Prevent infinite transition loops; more aggressive validate_state() #6318

crusaderky · 2022-05-10T15:30:19Z

Partially closes #6305

#6305 introduces an infinite loop in the worker transitions.
Such loop never releases the GIL,
which means that the @gen_cluster timeout doesn't work,
which means that after 5 minutes pytest_timeout kicks in,
which means that you get no logs and no cluster dump whatsoever.

This PR:

Runs validate_state() at the end of every test for all workers, in addition to the scheduler.

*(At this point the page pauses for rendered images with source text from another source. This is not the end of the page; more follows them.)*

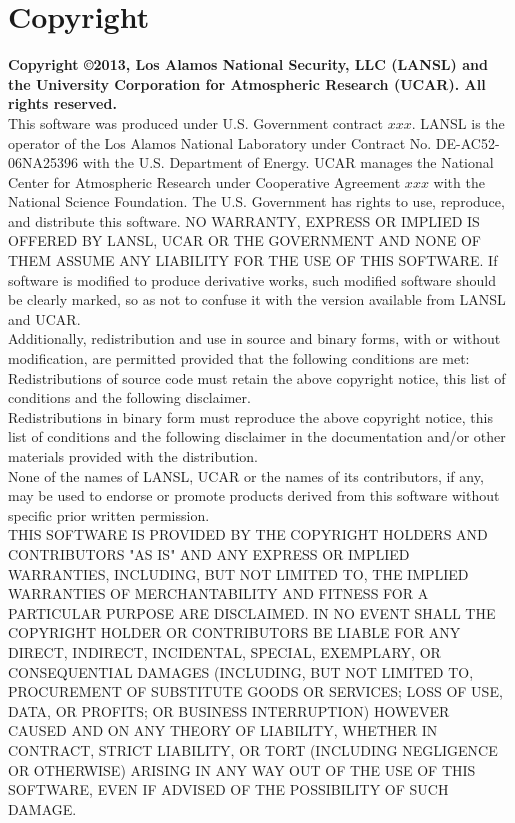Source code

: \chapter*{Copyright}
\label{chap:copyright}

{\bf Copyright \copyright 2013,  Los Alamos National Security, LLC (LANSL) and the University Corporation for Atmospheric Research (UCAR). All rights reserved.} \\

This software was produced under U.S. Government contract $xxx$. LANSL is the operator of the Los Alamos National Laboratory under Contract No. DE-AC52-06NA25396 with the U.S. Department of Energy.  UCAR manages the National Center for Atmospheric Research under Cooperative Agreement $xxx$ with the National Science Foundation.  The U.S. Government has rights to use, reproduce, and distribute this software.  NO WARRANTY, EXPRESS OR IMPLIED IS OFFERED BY LANSL, UCAR OR THE GOVERNMENT AND NONE OF THEM ASSUME ANY LIABILITY FOR THE USE OF THIS SOFTWARE.  If software is modified to produce derivative works, such modified software should be clearly marked, so as not to confuse it with the version available from LANSL and UCAR.\\

Additionally, redistribution and use in source and binary forms, with or without modification, are permitted provided that the following conditions are met:\\

Redistributions of source code must retain the above copyright notice, this list of conditions and the following disclaimer.\\

Redistributions in binary form must reproduce the above copyright notice, this list of conditions and the following disclaimer in the documentation and/or other materials provided with the distribution.\\

None of the names of LANSL, UCAR or the names of its contributors, if any, may be used to endorse or promote products derived from this software without specific prior written permission.\\

THIS SOFTWARE IS PROVIDED BY THE COPYRIGHT HOLDERS AND CONTRIBUTORS "AS IS" AND ANY EXPRESS OR IMPLIED WARRANTIES, INCLUDING, BUT NOT LIMITED TO, THE IMPLIED WARRANTIES OF MERCHANTABILITY AND FITNESS FOR A PARTICULAR PURPOSE ARE DISCLAIMED. IN NO EVENT SHALL THE COPYRIGHT HOLDER OR CONTRIBUTORS BE LIABLE FOR ANY DIRECT, INDIRECT, INCIDENTAL, SPECIAL, EXEMPLARY, OR CONSEQUENTIAL DAMAGES (INCLUDING, BUT NOT LIMITED TO, PROCUREMENT OF SUBSTITUTE GOODS OR SERVICES; LOSS OF USE, DATA, OR PROFITS; OR BUSINESS INTERRUPTION) HOWEVER CAUSED AND ON ANY THEORY OF LIABILITY, WHETHER IN CONTRACT, STRICT LIABILITY, OR TORT (INCLUDING NEGLIGENCE OR OTHERWISE) ARISING IN ANY WAY OUT OF THE USE OF THIS SOFTWARE, EVEN IF ADVISED OF THE POSSIBILITY OF SUCH DAMAGE.

\newpage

This excludes workers wrapped by nannies and workers not started by gen_cluster itself.
Runs validate_state() on Scheduler and Workers in case of TimeoutError, hoping to get an error about invalid state instead of the much more opaque timeout message
Implements a limit for the number of transitions a scheduler or a worker can go through before it breaks gracefully after at most 30s (gen_cluster timeout). When it happens, pytest records all logs and a full cluster dump is generated.

github-actions · 2022-05-10T17:36:01Z

Unit Test Results

      15 files -       1       15 suites - 1 7h 2m 0s ⏱️ - 27m 11s
  2 774 tests +      3   2 695 ✔️ +      4   78 💤 -     1 1 ❌ ±0
20 580 runs - 1 550 19 671 ✔️ - 1 439 908 💤 - 111 1 ❌ ±0

For more details on these failures, see this check.

Results for commit 35a5568. ± Comparison against base commit 9f02e7a.

♻️ This comment has been updated with latest results.

crusaderky · 2022-05-11T12:18:46Z

https://github.com/dask/distributed/runs/6386832455?check_suite_focus=true now shows the issue in #6305
The other two test failures are unrelated.

Note: this PR is likely to increase flakiness, and I think it's a good thing, as it will crop up a lot of previously undetected issues which are likely to cause deadlocks somewhere else.

gjoseph92

Though a little odd to expose in top-level config, this seems like a good thing to have and great to have in all tests.

To be clear, this doesn't actually fix #6248 (comment), just causes it to be caught more obviously in tests?

distributed/scheduler.py

gjoseph92 · 2022-05-11T22:39:47Z

distributed/scheduler.py

+            #   catch potential infinite recursions
+            self.transition_counter += 1
+            if self.validate and self.transition_counter_max:
+                assert self.transition_counter < self.transition_counter_max


Might be nice if this raised something like a TransitionCounterMaxExceeded error, to be consistent with workers

yeah, but scheduler doesn't have anything like InvalidTransitionError on the worker

crusaderky · 2022-05-12T10:52:33Z

To be clear, this doesn't actually fix #6248 (comment), just causes it to be caught more obviously in tests?

Correct

gjoseph92 · 2022-05-12T16:53:01Z

@crusaderky can we make the 1-line fix for #6305 now, or do you want to see this take effect in CI first to confirm it's working?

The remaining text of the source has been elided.